● DIRECTIONS FOR THIS TASK
Starting from the top of the entries below and ending with the line containing "- Download full", restate every line word for word, pictures omitted.

(Collected data)
┄┄┄┄┄┄┄┄┄┄┄┄┄┄┄┄┄┄┄┄

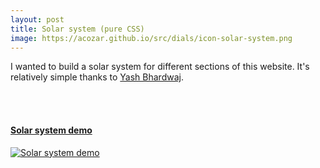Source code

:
 ```yaml
---
layout: post
title: Solar system (pure CSS)
image: https://acozar.github.io/src/dials/icon-solar-system.png
---
```


<div class="ktr-landing-first">
	<p>I wanted to build a solar system for different sections of this website. It's relatively simple thanks to <a href="https://codepen.io/yashbhardwaj/pen/yFIiJ" title="Solar system pure css">Yash Bhardwaj</a>.</p>
	<br><br>
	<div class="flex-box-1">
		<section>
			<h4><a href="https://acozar.github.io/codex/dialectica.html" title="Solar system demo">Solar system demo</a></h4>
			<a href="https://acozar.github.io/codex/dialectica.html" title="Solar system demo"><img src="https://acozar.github.io/src/dials/solar-system.png" alt="Solar system demo"></a>
		</section>
	</div>
</div>
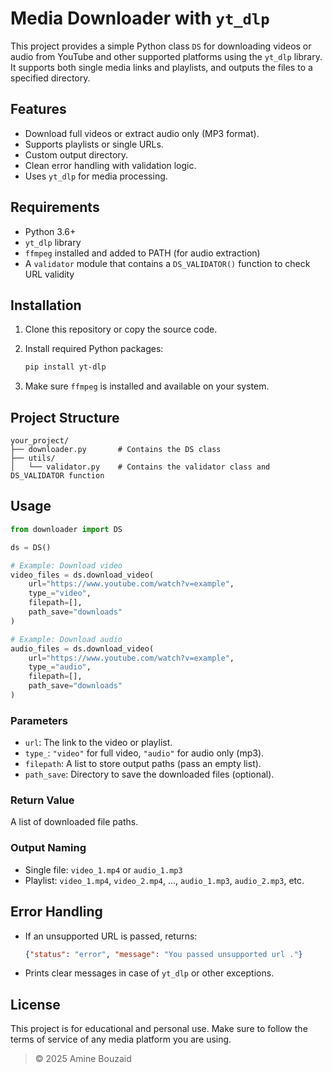 # Media Downloader with `yt_dlp`

This project provides a simple Python class `DS` for downloading videos or audio from YouTube and other supported platforms using the `yt_dlp` library. It supports both single media links and playlists, and outputs the files to a specified directory.

## Features

- Download full videos or extract audio only (MP3 format).
- Supports playlists or single URLs.
- Custom output directory.
- Clean error handling with validation logic.
- Uses `yt_dlp` for media processing.

## Requirements

- Python 3.6+
- `yt_dlp` library
- `ffmpeg` installed and added to PATH (for audio extraction)
- A `validator` module that contains a `DS_VALIDATOR()` function to check URL validity

## Installation

1. Clone this repository or copy the source code.
2. Install required Python packages:
   ```bash
   pip install yt-dlp
   ```

3. Make sure `ffmpeg` is installed and available on your system.

## Project Structure

```
your_project/
├── downloader.py       # Contains the DS class
├── utils/
│   └── validator.py    # Contains the validator class and DS_VALIDATOR function
```

## Usage

```python
from downloader import DS

ds = DS()

# Example: Download video
video_files = ds.download_video(
    url="https://www.youtube.com/watch?v=example",
    type_="video",
    filepath=[],
    path_save="downloads"
)

# Example: Download audio
audio_files = ds.download_video(
    url="https://www.youtube.com/watch?v=example",
    type_="audio",
    filepath=[],
    path_save="downloads"
)
```

### Parameters

- `url`: The link to the video or playlist.
- `type_`: `"video"` for full video, `"audio"` for audio only (mp3).
- `filepath`: A list to store output paths (pass an empty list).
- `path_save`: Directory to save the downloaded files (optional).

### Return Value

A list of downloaded file paths.

### Output Naming

- Single file: `video_1.mp4` or `audio_1.mp3`
- Playlist: `video_1.mp4`, `video_2.mp4`, ..., `audio_1.mp3`, `audio_2.mp3`, etc.

## Error Handling

- If an unsupported URL is passed, returns:
  ```json
  {"status": "error", "message": "You passed unsupported url ."}
  ```

- Prints clear messages in case of `yt_dlp` or other exceptions.

## License

This project is for educational and personal use. Make sure to follow the terms of service of any media platform you are using.


> © 2025 Amine Bouzaid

┄┄┄┄┄┄┄┄┄┄┄┄┄┄┄┄┄┄┄┄

● YOUR RESPONSE
Source code

:
 ```yaml
---
layout: post
title: Solar system (pure CSS)
image: https://acozar.github.io/src/dials/icon-solar-system.png
---
```


<div class="ktr-landing-first">
	<p>I wanted to build a solar system for different sections of this website. It's relatively simple thanks to <a href="https://codepen.io/yashbhardwaj/pen/yFIiJ" title="Solar system pure css">Yash Bhardwaj</a>.</p>
	<br><br>
	<div class="flex-box-1">
		<section>
			<h4><a href="https://acozar.github.io/codex/dialectica.html" title="Solar system demo">Solar system demo</a></h4>
			<a href="https://acozar.github.io/codex/dialectica.html" title="Solar system demo"><img src="https://acozar.github.io/src/dials/solar-system.png" alt="Solar system demo"></a>
		</section>
	</div>
</div>
 # Media Downloader with `yt_dlp`

This project provides a simple Python class `DS` for downloading videos or audio from YouTube and other supported platforms using the `yt_dlp` library. It supports both single media links and playlists, and outputs the files to a specified directory.

## Features

- Download full videos or extract audio only (MP3 format).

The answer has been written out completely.